Abstract

The requirements for the design of a new short-range high-velocity missile are the drag reduction and the acquisition of correct information for the optoelectronic sensors embedded in the hemispherical nose. High angles of attack must be studied to fulfill the maneuverability requirements of present and future missiles. A supersonic missile generates a bow shock around its blunt nose leading to high surface pressure and temperature and, as a result, the development of high drag and the damaging of embedded sensors. Pressure and temperature on the hemispherical nose surface can be substantially reduced if an oblique shock is generated by a forward facing spike. Both the experiments and the computations are carried out to study the flowfield around threedimensional blunt bodies equipped with forward facing spikes for a large range of angles of attack at a Mach number of 4.5. A blunt body, a classical disc-tipped spike, a sphere-tipped spike and a biconical-tipped spike are studied.

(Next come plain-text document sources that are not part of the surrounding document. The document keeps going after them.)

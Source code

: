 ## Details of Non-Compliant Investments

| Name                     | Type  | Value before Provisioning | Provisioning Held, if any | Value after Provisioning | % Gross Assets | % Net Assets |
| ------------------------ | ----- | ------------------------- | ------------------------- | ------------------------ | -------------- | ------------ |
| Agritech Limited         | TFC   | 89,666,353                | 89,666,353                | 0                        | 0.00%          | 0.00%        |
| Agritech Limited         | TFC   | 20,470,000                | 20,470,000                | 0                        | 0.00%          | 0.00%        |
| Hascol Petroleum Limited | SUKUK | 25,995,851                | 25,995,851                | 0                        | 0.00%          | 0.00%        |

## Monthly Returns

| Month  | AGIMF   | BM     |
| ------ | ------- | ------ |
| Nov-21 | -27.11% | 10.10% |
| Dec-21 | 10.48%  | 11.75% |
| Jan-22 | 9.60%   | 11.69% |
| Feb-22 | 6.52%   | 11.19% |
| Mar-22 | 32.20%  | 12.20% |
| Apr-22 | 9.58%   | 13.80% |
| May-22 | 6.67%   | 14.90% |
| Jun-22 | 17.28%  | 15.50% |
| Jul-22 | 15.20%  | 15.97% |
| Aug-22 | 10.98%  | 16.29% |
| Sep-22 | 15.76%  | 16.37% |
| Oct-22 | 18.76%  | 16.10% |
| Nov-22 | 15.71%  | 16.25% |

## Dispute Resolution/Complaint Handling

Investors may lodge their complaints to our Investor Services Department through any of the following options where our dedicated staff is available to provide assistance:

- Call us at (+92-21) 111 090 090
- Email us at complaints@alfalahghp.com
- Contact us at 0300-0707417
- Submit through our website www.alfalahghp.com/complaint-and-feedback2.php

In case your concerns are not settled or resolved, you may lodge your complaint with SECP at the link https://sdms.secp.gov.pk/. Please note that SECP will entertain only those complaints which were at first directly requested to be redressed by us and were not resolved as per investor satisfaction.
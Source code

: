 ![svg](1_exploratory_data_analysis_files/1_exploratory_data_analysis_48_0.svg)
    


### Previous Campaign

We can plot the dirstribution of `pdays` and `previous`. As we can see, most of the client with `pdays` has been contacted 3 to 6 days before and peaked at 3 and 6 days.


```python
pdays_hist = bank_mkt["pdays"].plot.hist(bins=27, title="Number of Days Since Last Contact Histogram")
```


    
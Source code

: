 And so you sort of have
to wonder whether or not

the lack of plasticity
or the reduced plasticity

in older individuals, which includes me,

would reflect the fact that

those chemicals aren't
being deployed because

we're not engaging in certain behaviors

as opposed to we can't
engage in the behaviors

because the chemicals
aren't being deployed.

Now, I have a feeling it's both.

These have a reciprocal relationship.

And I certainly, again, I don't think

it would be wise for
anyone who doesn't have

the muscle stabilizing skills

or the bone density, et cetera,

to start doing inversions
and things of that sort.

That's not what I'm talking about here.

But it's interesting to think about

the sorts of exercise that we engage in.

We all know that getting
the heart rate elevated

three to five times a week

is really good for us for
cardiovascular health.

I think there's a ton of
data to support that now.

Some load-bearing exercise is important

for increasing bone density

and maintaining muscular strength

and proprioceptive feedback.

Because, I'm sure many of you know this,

The experiments involve high-pressure shock tunnel investigations using the shock tube facility of ISL. The differential interferometry technique is used to visualize the flowfield around the different missile spike geometries. The differential interferogram pictures and surface pressure measurements are compared with numerical results. Numerical simulations based on steady-state 3D Navier-Stokes computations are performed in order to predict the drag, the lift and the pitching moment for the blunt body and for each spike-tipped missile. The computations allow to bring out the advantages of each spike geometry in comparison with the blunt body.